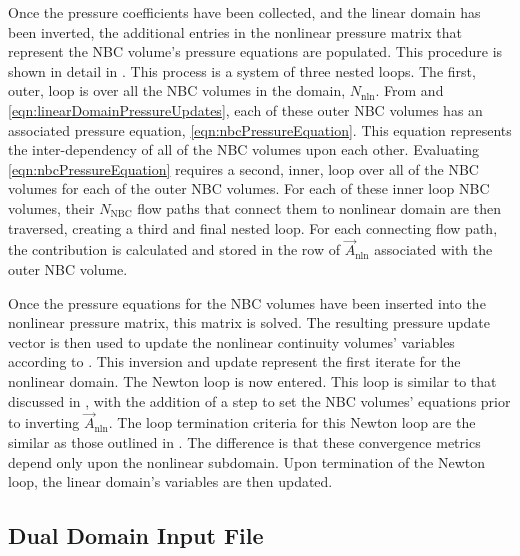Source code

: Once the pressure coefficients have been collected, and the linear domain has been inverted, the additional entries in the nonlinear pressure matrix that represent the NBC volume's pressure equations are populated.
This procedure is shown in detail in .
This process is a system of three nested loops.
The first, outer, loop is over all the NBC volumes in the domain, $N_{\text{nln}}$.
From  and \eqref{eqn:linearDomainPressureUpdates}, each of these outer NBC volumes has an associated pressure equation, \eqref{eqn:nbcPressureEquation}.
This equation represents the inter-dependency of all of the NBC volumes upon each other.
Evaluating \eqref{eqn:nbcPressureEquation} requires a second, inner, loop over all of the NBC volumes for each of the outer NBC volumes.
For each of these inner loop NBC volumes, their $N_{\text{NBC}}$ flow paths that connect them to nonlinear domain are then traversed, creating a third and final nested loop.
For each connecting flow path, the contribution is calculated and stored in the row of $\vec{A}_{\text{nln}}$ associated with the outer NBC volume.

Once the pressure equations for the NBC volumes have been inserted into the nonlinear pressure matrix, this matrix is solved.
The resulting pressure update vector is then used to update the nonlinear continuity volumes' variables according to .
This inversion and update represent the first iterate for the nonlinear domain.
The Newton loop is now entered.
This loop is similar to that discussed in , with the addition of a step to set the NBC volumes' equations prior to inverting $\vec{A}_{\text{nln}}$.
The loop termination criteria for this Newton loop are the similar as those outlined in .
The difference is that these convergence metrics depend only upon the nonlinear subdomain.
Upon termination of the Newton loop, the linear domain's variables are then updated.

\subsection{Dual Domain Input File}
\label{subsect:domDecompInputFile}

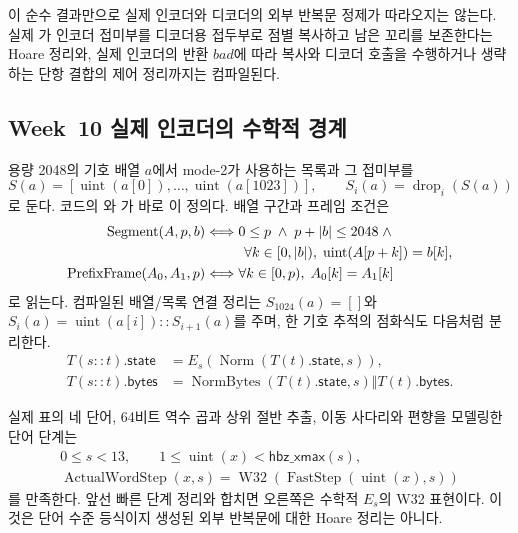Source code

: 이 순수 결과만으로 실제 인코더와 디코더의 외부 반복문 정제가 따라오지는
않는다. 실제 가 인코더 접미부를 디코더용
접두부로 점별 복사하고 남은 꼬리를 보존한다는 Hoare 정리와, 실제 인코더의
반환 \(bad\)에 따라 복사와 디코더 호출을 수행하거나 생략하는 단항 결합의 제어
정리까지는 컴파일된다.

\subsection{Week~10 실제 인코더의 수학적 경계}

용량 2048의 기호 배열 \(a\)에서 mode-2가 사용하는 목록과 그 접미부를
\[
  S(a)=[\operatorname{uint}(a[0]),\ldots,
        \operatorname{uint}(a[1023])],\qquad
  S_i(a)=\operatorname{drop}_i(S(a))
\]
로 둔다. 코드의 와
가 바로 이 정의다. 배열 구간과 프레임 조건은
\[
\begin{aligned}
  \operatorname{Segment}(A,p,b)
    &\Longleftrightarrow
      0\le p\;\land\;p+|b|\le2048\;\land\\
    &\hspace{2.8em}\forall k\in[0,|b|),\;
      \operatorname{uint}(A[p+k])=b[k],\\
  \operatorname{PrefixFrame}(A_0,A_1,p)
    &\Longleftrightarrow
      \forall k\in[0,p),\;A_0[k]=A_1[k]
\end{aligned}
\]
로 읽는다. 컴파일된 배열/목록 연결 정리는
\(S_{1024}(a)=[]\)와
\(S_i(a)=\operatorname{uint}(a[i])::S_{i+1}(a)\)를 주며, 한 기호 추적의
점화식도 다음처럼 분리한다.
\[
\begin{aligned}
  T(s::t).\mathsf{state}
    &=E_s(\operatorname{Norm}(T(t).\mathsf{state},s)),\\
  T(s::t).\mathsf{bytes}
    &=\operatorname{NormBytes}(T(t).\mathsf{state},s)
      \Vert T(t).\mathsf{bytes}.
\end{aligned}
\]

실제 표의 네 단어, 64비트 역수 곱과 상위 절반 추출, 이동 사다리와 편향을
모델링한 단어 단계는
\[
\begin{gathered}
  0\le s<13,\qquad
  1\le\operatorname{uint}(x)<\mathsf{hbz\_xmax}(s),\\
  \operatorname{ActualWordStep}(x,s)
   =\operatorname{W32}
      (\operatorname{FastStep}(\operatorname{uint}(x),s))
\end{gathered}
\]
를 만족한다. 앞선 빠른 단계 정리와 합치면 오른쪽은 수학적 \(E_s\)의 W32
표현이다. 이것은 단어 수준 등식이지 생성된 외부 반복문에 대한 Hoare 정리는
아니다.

════════════════════

Write out, exactly and with no pictures, the lines of the data from the first through the line containing "This process is".

Source code

: Once the pressure coefficients have been collected, and the linear domain has been inverted, the additional entries in the nonlinear pressure matrix that represent the NBC volume's pressure equations are populated.
This procedure is shown in detail in .
This process is a system of three nested loops.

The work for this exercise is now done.